__Work instruction__:
Instruction for the entries that follow: retype exactly the lines from the line with "code. This application" to the line with "determines if this", both included, and omit all others.

START Information

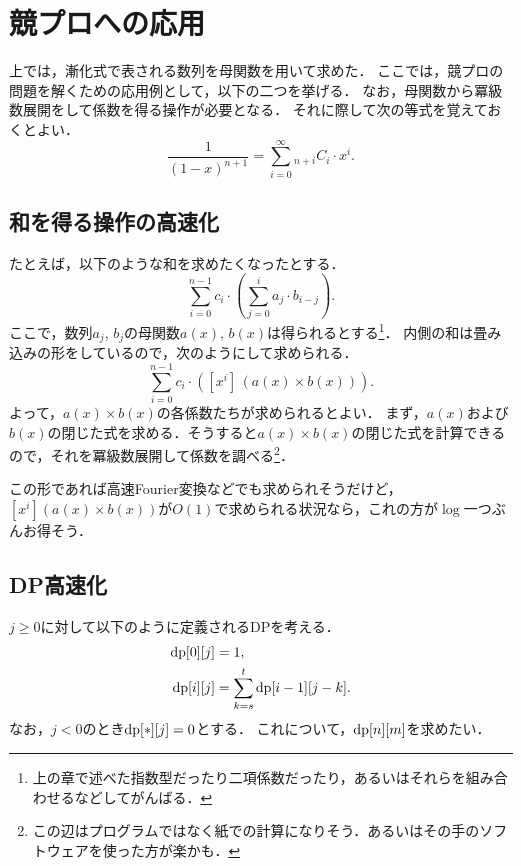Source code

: \documentclass{jsarticle}
\newcommand{\DP}{\ensuremath\mathrm{dp}}
\begin{document}
\section{競プロへの応用}
上では，漸化式で表される数列を母関数を用いて求めた．
ここでは，競プロの問題を解くための応用例として，以下の二つを挙げる．
なお，母関数から冪級数展開をして係数を得る操作が必要となる．
それに際して次の等式を覚えておくとよい．
\[
\frac{1}{(1-x)^{n+1}} = \sum_{i=0}^\infty {}_{n+i}C_i\cdot x^i.
\]

\subsection{和を得る操作の高速化}
たとえば，以下のような和を求めたくなったとする．
\[\sum_{i=0}^{n-1} c_i\cdot\left(\sum_{j=0}^i a_j\cdot b_{i-j}\right).\]
ここで，数列$a_j$, $b_j$の母関数$a(x)$, $b(x)$は得られるとする\footnote{上の章で述べた指数型だったり二項係数だったり，あるいはそれらを組み合わせるなどしてがんばる．}．
内側の和は畳み込みの形をしているので，次のようにして求められる．
\[\sum_{i=0}^{n-1} c_i\cdot\left([x^i]\,(a(x)\times b(x))\right).\]
よって，$a(x)\times b(x)$の各係数たちが求められるとよい．
まず，$a(x)$および$b(x)$の閉じた式を求める．そうすると$a(x)\times b(x)$の閉じた式を計算できるので，それを冪級数展開して係数を調べる\footnote{この辺はプログラムではなく紙での計算になりそう．あるいはその手のソフトウェアを使った方が楽かも．}．

この形であれば高速Fourier変換などでも求められそうだけど，$[x^i] (a(x)\times b(x))$が$O(1)$で求められる状況なら，これの方が$\log$一つぶんお得そう．

\subsection{DP高速化}
$j \ge 0$に対して以下のように定義されるDPを考える．
\begin{align*}
  \DP[0][j] &= 1,\\
  \DP[i][j] &= \sum_{k=s}^t \DP[i-1][j-k].
\end{align*}
なお，$j < 0$のとき$\DP[*][j] = 0$とする．
これについて，$\DP[n][m]$を求めたい．
\end{document}
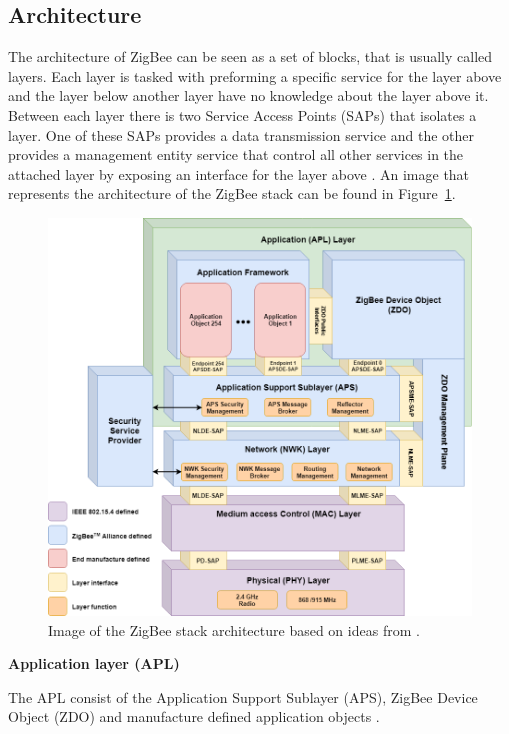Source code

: \subsection{Architecture}\label{sec:architecture}
The architecture of ZigBee can be seen as a set of blocks, that is usually called layers. Each layer is tasked with preforming a specific service for the layer above and the layer below another layer have no knowledge about the layer above it. Between each layer there is two Service Access Points (SAPs) that isolates a layer. One of these SAPs provides a data transmission service and the other provides a management entity service that control all other services in the attached layer by exposing an interface for the layer above \citep{gislason2008zigbee, zigbee2007spec}. An image that represents the architecture of the ZigBee stack can be found in Figure~\ref{fig:zigBeeArch}.

\begin{figure}[ht]
\centering
\includegraphics[scale=0.46]{figure/ZigBeeStackArchitecture.png}
\caption{Image of the ZigBee stack architecture based on ideas from \citet{gislason2008zigbee, yang2014internet, zigbee2007spec}.}
\label{fig:zigBeeArch}
\end{figure}

\vspace{5mm}
\textbf{Application layer (APL)}

The APL consist of the Application Support Sublayer (APS), ZigBee Device Object (ZDO) and manufacture defined application objects \citep{zigbee2007spec}.


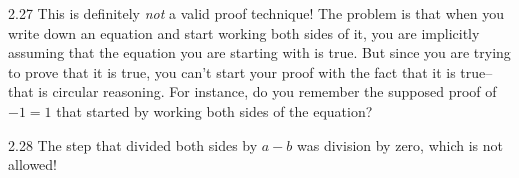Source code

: \begin{RequAnswer}{2.27}
This is definitely {\em not} a valid proof technique! The problem is that when you write down an equation and start
working both sides of it, you are implicitly assuming that the equation you are starting with is true. But since you
are trying to prove that it is true, you can't start your proof with the fact that it is true--that is circular reasoning.
For instance, do you remember the supposed proof of  $-1=1$ that started by working both sides of the equation?
\end{RequAnswer}
\begin{RequAnswer}{2.28}
The step that divided both sides by $a-b$ was division by zero,
which is not allowed!
\end{RequAnswer}
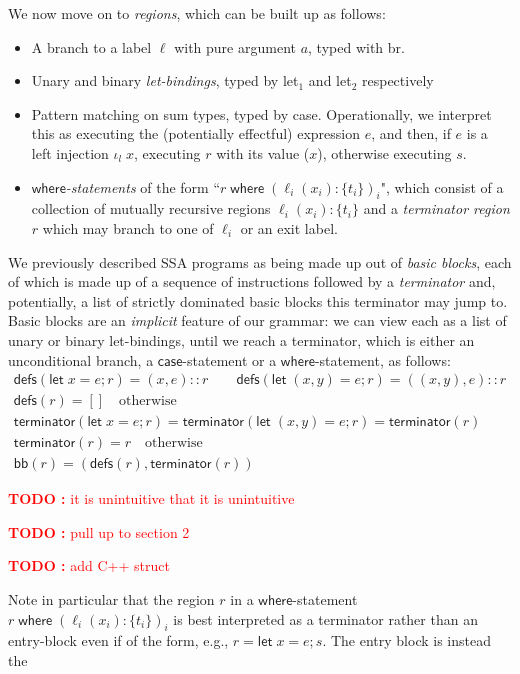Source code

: \documentclass[acmsmall,screen,review]{acmart}
\newcounter{todos}
\newcommand{\TODO}[1]{{
  \stepcounter{todos}
  \begin{center}\large{\textcolor{red}{\textbf{TODO \arabic{todos}:} #1}}\end{center}
}}
\newcommand{\ms}[1]{\ensuremath{\mathsf{#1}}}
\newcommand{\lto}{:}
\newcommand{\letstmt}[3]{\ensuremath{\ms{let}\;#1 = #2; #3}}
\newcommand{\where}[2]{#1\;\ms{where}\;#2}
\newcommand{\wbranch}[3]{#1(#2) \lto \{#3\}}
\newcommand{\brle}[1]{{\textsf{#1}}}
\begin{document}
We now move on to \emph{regions}, which can be built up as follows:
\begin{itemize}
  \item A branch to a label $\ell$ with pure argument $a$, typed with \brle{br}.
  
  \item Unary and binary \emph{let-bindings}, typed by \brle{let$_1$} and \brle{let$_2$}
  respectively
  
  \item Pattern matching on sum types, typed by \brle{case}. Operationally, we interpret this as
  executing the (potentially effectful) expression $e$, and then, if $e$ is a left injection
  $\iota_l\;x$, executing $r$ with its value ($x$), otherwise executing $s$.
  
  \item \emph{\ms{where}-statements} of the form ``$\where{r}{(\wbranch{\ell_i}{x_i}{t_i})_i}$",
  which consist of a collection of mutually recursive regions $\wbranch{\ell_i}{x_i}{t_i}$ and a
  \emph{terminator region} $r$ which may branch to one of $\ell_i$ or an exit label.
\end{itemize}
We previously described SSA programs as being made up out of \emph{basic blocks}, each of which is
made up of a sequence of instructions followed by a \emph{terminator} and, potentially, a list of
strictly dominated basic blocks this terminator may jump to. Basic blocks are an \emph{implicit}
feature of our grammar: we can view each as a list of unary or binary let-bindings, until we reach a
terminator, which is either an unconditional branch, a \ms{case}-statement or a
\ms{where}-statement, as follows:
\begin{gather*}
  \ms{defs}(\letstmt{x}{e}{r}) = (x, e)::r \qquad 
  \ms{defs}(\letstmt{(x, y)}{e}{r}) = ((x, y), e)::r \\
  \ms{defs}(r) = [] \quad \text{otherwise} \\
  \ms{terminator}(\letstmt{x}{e}{r}) 
  = \ms{terminator}(\letstmt{(x, y)}{e}{r}) 
  = \ms{terminator}(r) \\
  \ms{terminator}(r) = r \quad \text{otherwise} \\
  \ms{bb}(r) = (\ms{defs}(r), \ms{terminator}(r))
\end{gather*}
\TODO{it is unintuitive that it is unintuitive}
\TODO{pull up to section 2}
\TODO{add C++ struct}
Note in particular that the region $r$ in a \ms{where}-statement
$\where{r}{(\wbranch{\ell_i}{x_i}{t_i})_i}$ is best interpreted as a terminator rather than an
entry-block even if of the form, e.g., $r = \letstmt{x}{e}{s}$. The entry block is instead the
\end{document}
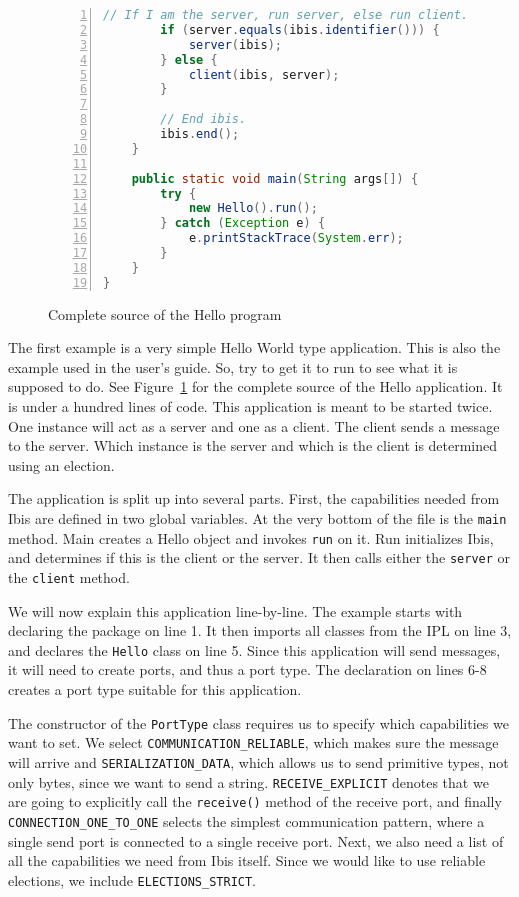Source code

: \begin{figure}[p]
\begin{lstlisting}[language=Java,numbers=left, numbersep=3pt]
        // If I am the server, run server, else run client.
        if (server.equals(ibis.identifier())) {
            server(ibis);
        } else {
            client(ibis, server);
        }

        // End ibis.
        ibis.end();
    }

    public static void main(String args[]) {
        try {
            new Hello().run();
        } catch (Exception e) {
            e.printStackTrace(System.err);
        }
    }
}
\end{lstlisting}
\caption{Complete source of the Hello program}
\label{hello_source}
\end{figure}

The first example is a very simple Hello World type application. This is
also the example used in the user's guide. So, try to get it to run to
see what it is supposed to do. See Figure~\ref{hello_source} for the
complete source of the Hello application. It is under a hundred lines of
code. This application is meant to be started twice. One instance will
act as a server and one as a client. The client sends a message to the
server. Which instance is the server and which is the client is
determined using an election.

The application is split up into several parts. First, the capabilities
needed from Ibis are defined in two global variables. At the very bottom
of the file is the \texttt{main} method. Main creates a Hello object
and invokes \texttt{run} on it. Run initializes Ibis, and
determines if this is the client or the server. It then calls either the
\texttt{server} or the \texttt{client} method.

We will now explain this application line-by-line. The example starts
with declaring the package on line 1. It then imports all classes from
the IPL on line 3, and declares the \texttt{Hello} class on line 5. Since
this application will send messages, it will need to create ports, and
thus a port type. The declaration on lines 6-8 creates a port type
suitable for this application. 

The constructor of the \texttt{PortType} class requires us to specify
which capabilities we want to set. We select
\texttt{COMMUNICATION\_RELIABLE}, which makes sure the message will arrive
and \texttt{SERIALIZATION\_DATA}, which allows us to send primitive types,
not only bytes, since we want to send a string. \texttt{RECEIVE\_EXPLICIT}
denotes that we are going to explicitly call the \texttt{receive()} method of
the receive port, and finally \texttt{CONNECTION\_ONE\_TO\_ONE} selects
the simplest communication pattern, where a single send port is connected
to a single receive port.
Next, we also need a list of all the capabilities we need from Ibis
itself. Since we would like to use reliable elections, we include
\texttt{ELECTIONS\_STRICT}.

END Information

__Result below__:
code. This application is meant to be started twice. One instance will
act as a server and one as a client. The client sends a message to the
server. Which instance is the server and which is the client is
determined using an election.

The application is split up into several parts. First, the capabilities
needed from Ibis are defined in two global variables. At the very bottom
of the file is the \texttt{main} method. Main creates a Hello object
and invokes \texttt{run} on it. Run initializes Ibis, and
determines if this is the client or the server. It then calls either the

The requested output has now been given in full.